Without filters, subscribing to a topic delivers every message published to it. For a dashboard showing 3 bookings out of thousands, this means receiving updates for all bookings and discarding most of them client-side.

Filters solve this at the infrastructure level. Subscribe to bookings with filters ["booking_1", "booking_2"] and only updates for those two bookings are delivered. When the user navigates to different bookings, swap filters dynamically — no resubscribe needed.

How It Works

Each filter value becomes a separate subscription at the infrastructure level, so filtering happens before messages reach your client — not by inspecting message payloads.
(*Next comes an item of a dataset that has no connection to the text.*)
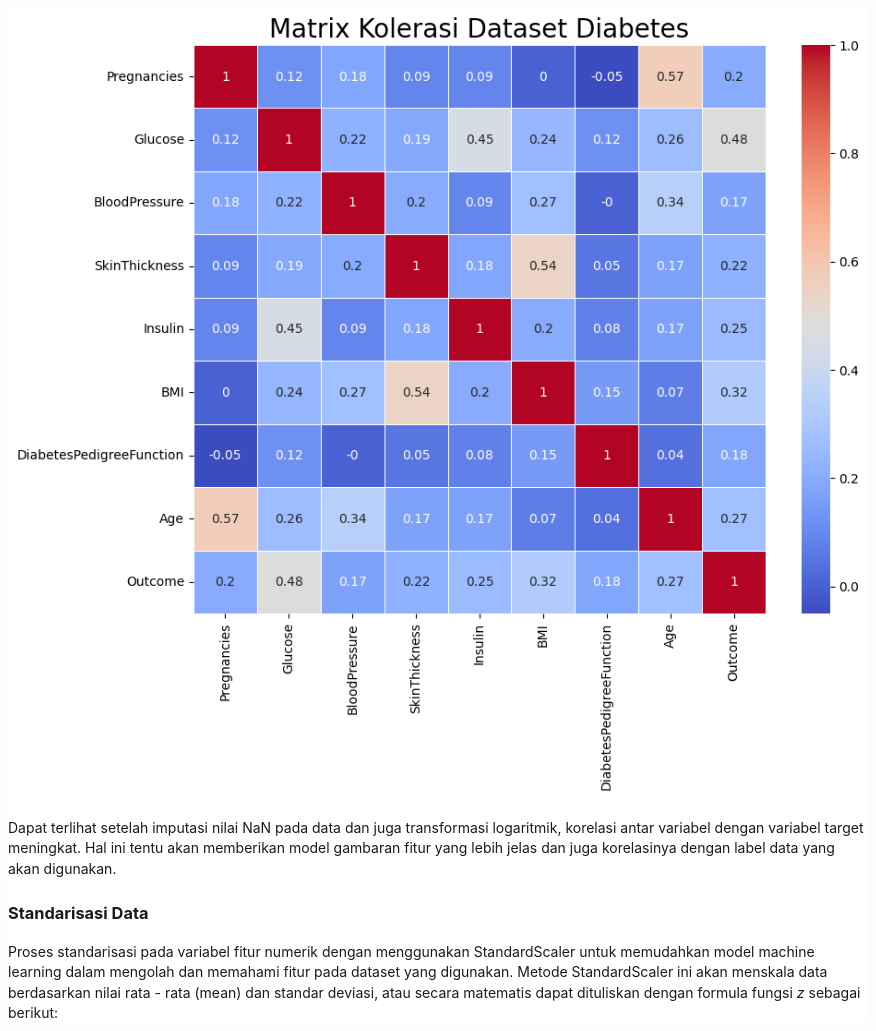 ![image.png](image%204.png)

Dapat terlihat setelah imputasi nilai NaN pada data dan juga transformasi logaritmik, korelasi antar variabel dengan variabel target meningkat. Hal ini tentu akan memberikan model gambaran fitur yang lebih jelas dan juga korelasinya dengan label data yang akan digunakan.

### Standarisasi Data

Proses standarisasi pada variabel fitur numerik dengan menggunakan StandardScaler untuk memudahkan model machine learning dalam mengolah dan memahami fitur pada dataset yang digunakan. Metode StandardScaler ini akan menskala data berdasarkan nilai rata - rata (mean) dan standar deviasi, atau secara matematis dapat dituliskan dengan formula fungsi *z* sebagai berikut:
This means zero wasted bandwidth.

No filters (wildcard — receives everything on the topic):
subscribe("bookings")
With filter — only receives matching updates:
subscribe("bookings", { filters: ["booking_1"] })
Publish targeting filtered subscribers:
publish("bookings", data, { filter: "booking_1" })
Publish without filter:
publish("bookings", data) // only wildcard subscribers receive this

Subscribe with Filters

Pass a filters array when subscribing to a topic:

import { NoLag } from '@nolag/js-sdk'

const client = NoLag('your_access_token')
await client.connect()

const room = client.setApp('dashboard').setRoom('ops')

// Subscribe with filters — only receive updates for these bookings
room.subscribe('bookings', {
  filters: ['booking_1', 'booking_2']
})

// Listen for messages (only matching filters arrive)
room.on('bookings', (data, meta) => {
  console.log('Booking update:', data)
  console.log('Filter:', meta.filter)  // e.g. 'booking_1'
})

Dynamic Filter Management

Change filters at any time without unsubscribing and resubscribing. New filters are subscribed before old ones are removed to minimize message gaps.

// Replace all filters (full swap)
room.setFilters('bookings', ['booking_3', 'booking_4'])

// Add filters to existing set
room.addFilters('bookings', ['booking_5'])
// Now active: ['booking_3', 'booking_4', 'booking_5']

// Remove specific filters
room.removeFilters('bookings', ['booking_3'])
// Now active: ['booking_4', 'booking_5']

// Remove all filters (switch to wildcard — receives everything)
room.setFilters('bookings', [])

Publishing with Filters

Specify a filter when publishing to target specific subscribers:

// Publish to a specific filter
room.emit('bookings', { status: 'confirmed' }, {
  filter: 'booking_1'
})
// Only subscribers with 'booking_1' in their filters receive this

// Publish without a filter
room.emit('bookings', { type: 'system_update' })
// Only wildcard subscribers (no filters) receive this
// Filtered subscribers do NOT receive filterless publishes
Important: Messages published without a filter are only delivered to wildcard (no-filter) subscribers. Filtered subscribers do NOT receive filterless publishes. Use a separate topic for broadcasts if needed.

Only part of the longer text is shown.